De ser así, si en efecto Trump muerde el polvo —uno puede soñar—, ahí sí no quedará otra que atribuirle a Kamala Harris parte del mérito. Porque no se puede menospreciar el peso simbólico de lo que una mujer diminuta, y además mestiza, le propinó el martes a esa bola de grasa masculina de metro ochenta y pico, coronada por huevo hilado. Porque los tipos como Trump y como Milei construyeron poder proyectando dominancia, ya sea por volumen físico o por agresividad natural. Pero todo lo que hizo falta para pinchar el globo Trump fue que una mujer calma y racional le dijese cosas que nadie le había dicho nadie en la cara: que los líderes del mundo se ríen de él, que la cúpula militar —después de haberlo conocido en acción— lo considera una desgracia, que el pueblo se merece algo mejor que ser conducido por alguien que no tiene el deseo o, peor aún, la habilidad requerida para distinguir un dato cierto de uno inventado.
¿Quién será aquel o aquella que haga con Milei lo que hizo Kamala Harris, sin alterarse ni dejarse prepotear? ¿Quién será aquel o aquella que le diga a la cara que es cierto que se habla de él en el mundo, pero como punchline de infinidad de bromas; que sabe poco y nada de economía y que es una desgracia para el pueblo argentino; que una cosa es mentir a conciencia para lograr un efecto y otra muy distinta, como le dice Elvira a Tony Montana en Scarface, consumir la que deberías limitarte a vender?
Nosotros no tenemos la excusa de los romanos, a quienes no les quedaba otra que tolerar a Nerón o a Calígula porque el poder era dinástico y hereditario.

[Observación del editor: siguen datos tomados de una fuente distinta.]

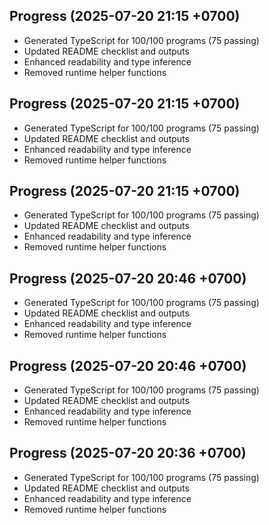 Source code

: ## Progress (2025-07-20 21:15 +0700)
- Generated TypeScript for 100/100 programs (75 passing)
- Updated README checklist and outputs
- Enhanced readability and type inference
- Removed runtime helper functions

## Progress (2025-07-20 21:15 +0700)
- Generated TypeScript for 100/100 programs (75 passing)
- Updated README checklist and outputs
- Enhanced readability and type inference
- Removed runtime helper functions
## Progress (2025-07-20 21:15 +0700)
- Generated TypeScript for 100/100 programs (75 passing)
- Updated README checklist and outputs
- Enhanced readability and type inference
- Removed runtime helper functions
## Progress (2025-07-20 20:46 +0700)
- Generated TypeScript for 100/100 programs (75 passing)
- Updated README checklist and outputs
- Enhanced readability and type inference
- Removed runtime helper functions
## Progress (2025-07-20 20:46 +0700)
- Generated TypeScript for 100/100 programs (75 passing)
- Updated README checklist and outputs
- Enhanced readability and type inference
- Removed runtime helper functions
## Progress (2025-07-20 20:36 +0700)
- Generated TypeScript for 100/100 programs (75 passing)
- Updated README checklist and outputs
- Enhanced readability and type inference
- Removed runtime helper functions
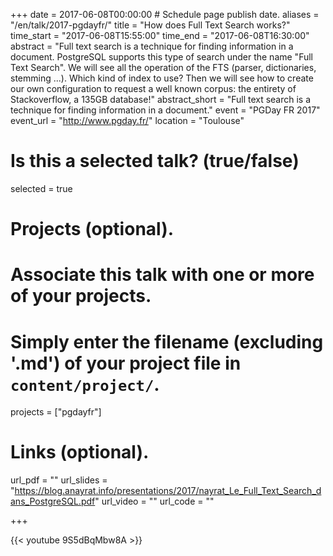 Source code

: +++
date = 2017-06-08T00:00:00  # Schedule page publish date.
aliases = "/en/talk/2017-pgdayfr/"
title = "How does Full Text Search works?"
time_start = "2017-06-08T15:55:00"
time_end = "2017-06-08T16:30:00"
abstract = "Full text search is a technique for finding information in a document. PostgreSQL supports this type of search under the name \"Full Text Search\". We will see all the operation of the FTS (parser, dictionaries, stemming ...). Which kind of index to use? Then we will see how to create our own configuration to request a well known corpus: the entirety of Stackoverflow, a 135GB database!"
abstract_short = "Full text search is a technique for finding information in a document."
event = "PGDay FR 2017"
event_url = "http://www.pgday.fr/"
location = "Toulouse"

# Is this a selected talk? (true/false)
selected = true

# Projects (optional).
#   Associate this talk with one or more of your projects.
#   Simply enter the filename (excluding '.md') of your project file in `content/project/`.
projects = ["pgdayfr"]

# Links (optional).
url_pdf = ""
url_slides = "https://blog.anayrat.info/presentations/2017/nayrat_Le_Full_Text_Search_dans_PostgreSQL.pdf"
url_video = ""
url_code = ""


+++

{{< youtube 9S5dBqMbw8A >}}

Milei no cayó del cielo, nosotros lo pusimos donde está. Por eso la responsabilidad de relevarlo es nuestra también, para que regrese cuanto antes a la celda mental de la megalomanía de la que no debió salir nunca y podamos aplicarnos a reparar el daño que hizo, durante el tiempo trágico en que le permitimos ser el rey de este carnaval.